-- Data supplied follows --

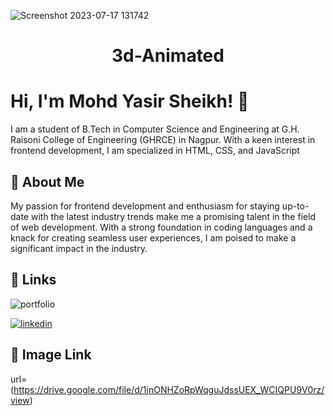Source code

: 
![Screenshot 2023-07-17 131742](https://github.com/mohdyasir5155/3d-Animated-/assets/131906472/c6fd387f-e644-4563-920c-bd4a4189763f)



<h1 align=center>3d-Animated</h1>


# Hi, I'm Mohd Yasir Sheikh! 👋

I am a student of B.Tech in Computer Science and Engineering at G.H. Raisoni College of Engineering (GHRCE) in Nagpur. With a keen interest in frontend development, I am specialized in HTML, CSS, and JavaScript

## 🚀 About Me

My passion for frontend development and enthusiasm for staying up-to-date with the latest industry trends make me a promising talent in the field of web development. With a strong foundation in coding languages and a knack for creating seamless user experiences, I am poised to make a significant impact in the industry.



## 🔗 Links
![portfolio](https://img.shields.io/badge/my_portfolio-000?style=for-the-badge&logo=ko-fi&logoColor=white)

[![linkedin](https://img.shields.io/badge/linkedin-0A66C2?style=for-the-badge&logo=linkedin&logoColor=white)](https://www.linkedin.com/in/mohd-sheikh-35aab2274/)


## 🔗 Image Link 
url=(https://drive.google.com/file/d/1jnONHZoRpWqguJdssUEX_WCIQPU9V0rz/view)
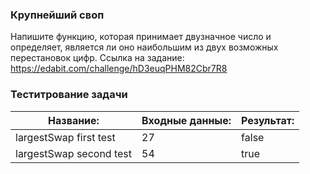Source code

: ### Крупнейший своп

Напишите функцию, которая принимает двузначное число и определяет, является ли оно наибольшим из двух возможных перестановок цифр.
Ссылка на задание: https://edabit.com/challenge/hD3euqPHM82Cbr7R8

### Теститрование задачи

| **Название:**           | **Входные данные:** | **Результат:** |
| ----------------------- | ------------------- | -------------- |
| largestSwap first test  | 27                  | false          |
| largestSwap second test | 54                  | true           |
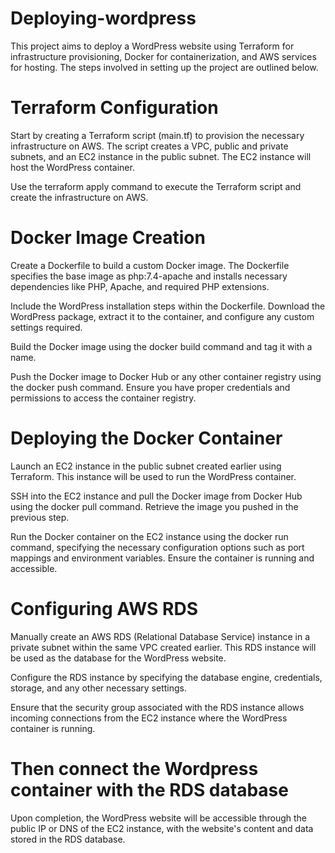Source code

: # Deploying-wordpress
This project aims to deploy a WordPress website using Terraform for infrastructure provisioning, Docker for containerization, and AWS services for hosting. The steps involved in setting up the project are outlined below.

# Terraform Configuration
Start by creating a Terraform script (main.tf) to provision the necessary infrastructure on AWS. The script creates a VPC, public and private subnets, and an EC2 instance in the public subnet. The EC2 instance will host the WordPress container.

Use the terraform apply command to execute the Terraform script and create the infrastructure on AWS.

# Docker Image Creation
Create a Dockerfile to build a custom Docker image. The Dockerfile specifies the base image as php:7.4-apache and installs necessary dependencies like PHP, Apache, and required PHP extensions.

Include the WordPress installation steps within the Dockerfile. Download the WordPress package, extract it to the container, and configure any custom settings required.

Build the Docker image using the docker build command and tag it with a name. 

Push the Docker image to Docker Hub or any other container registry using the docker push command. Ensure you have proper credentials and permissions to access the container registry.

# Deploying the Docker Container
Launch an EC2 instance in the public subnet created earlier using Terraform. This instance will be used to run the WordPress container.

SSH into the EC2 instance and pull the Docker image from Docker Hub using the docker pull command. Retrieve the image you pushed in the previous step.

Run the Docker container on the EC2 instance using the docker run command, specifying the necessary configuration options such as port mappings and environment variables. Ensure the container is running and accessible.

# Configuring AWS RDS
Manually create an AWS RDS (Relational Database Service) instance in a private subnet within the same VPC created earlier. This RDS instance will be used as the database for the WordPress website.

Configure the RDS instance by specifying the database engine, credentials, storage, and any other necessary settings.

Ensure that the security group associated with the RDS instance allows incoming connections from the EC2 instance where the WordPress container is running.
# Then connect the Wordpress container with the RDS database
Upon completion, the WordPress website will be accessible through the public IP or DNS of the EC2 instance, with the website's content and data stored in the RDS database.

-- Data supplied concluded --

Your goal — Quote the listing above, but only from the line that shows "# Deploying the Docker Container" through the line that shows "SSH into the".

Written response —
# Deploying the Docker Container
Launch an EC2 instance in the public subnet created earlier using Terraform. This instance will be used to run the WordPress container.

SSH into the EC2 instance and pull the Docker image from Docker Hub using the docker pull command. Retrieve the image you pushed in the previous step.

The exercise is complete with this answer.